Task description -> Only the lines that include "Drag" should be copied from the data below.

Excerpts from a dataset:
○ ○ ○ ○ ○

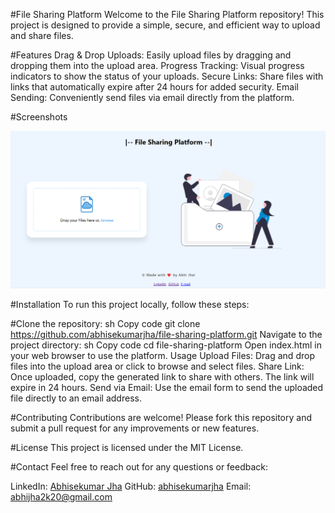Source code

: #File Sharing Platform
Welcome to the File Sharing Platform repository! This project is designed to provide a simple, secure, and efficient way to upload and share files.

#Features
Drag & Drop Uploads: Easily upload files by dragging and dropping them into the upload area.
Progress Tracking: Visual progress indicators to show the status of your uploads.
Secure Links: Share files with links that automatically expire after 24 hours for added security.
Email Sending: Conveniently send files via email directly from the platform.

#Screenshots

<img src="./main-page.PNG" alt="main-page" width="auto"/>

#Installation
To run this project locally, follow these steps:

#Clone the repository:
sh
Copy code
git clone https://github.com/abhisekumarjha/file-sharing-platform.git
Navigate to the project directory:
sh
Copy code
cd file-sharing-platform
Open index.html in your web browser to use the platform.
Usage
Upload Files: Drag and drop files into the upload area or click to browse and select files.
Share Link: Once uploaded, copy the generated link to share with others. The link will expire in 24 hours.
Send via Email: Use the email form to send the uploaded file directly to an email address.

#Contributing
Contributions are welcome! Please fork this repository and submit a pull request for any improvements or new features.

#License
This project is licensed under the MIT License.

#Contact
Feel free to reach out for any questions or feedback:

LinkedIn: [ Abhisekumar Jha](https://www.linkedin.com/in/abhisekumarjha/)
GitHub: [abhisekumarjha](https://github.com/abhisekumarjha)
Email: abhijha2k20@gmail.com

○ ○ ○ ○ ○

Exercise solution ->
Drag & Drop Uploads: Easily upload files by dragging and dropping them into the upload area.
Upload Files: Drag and drop files into the upload area or click to browse and select files.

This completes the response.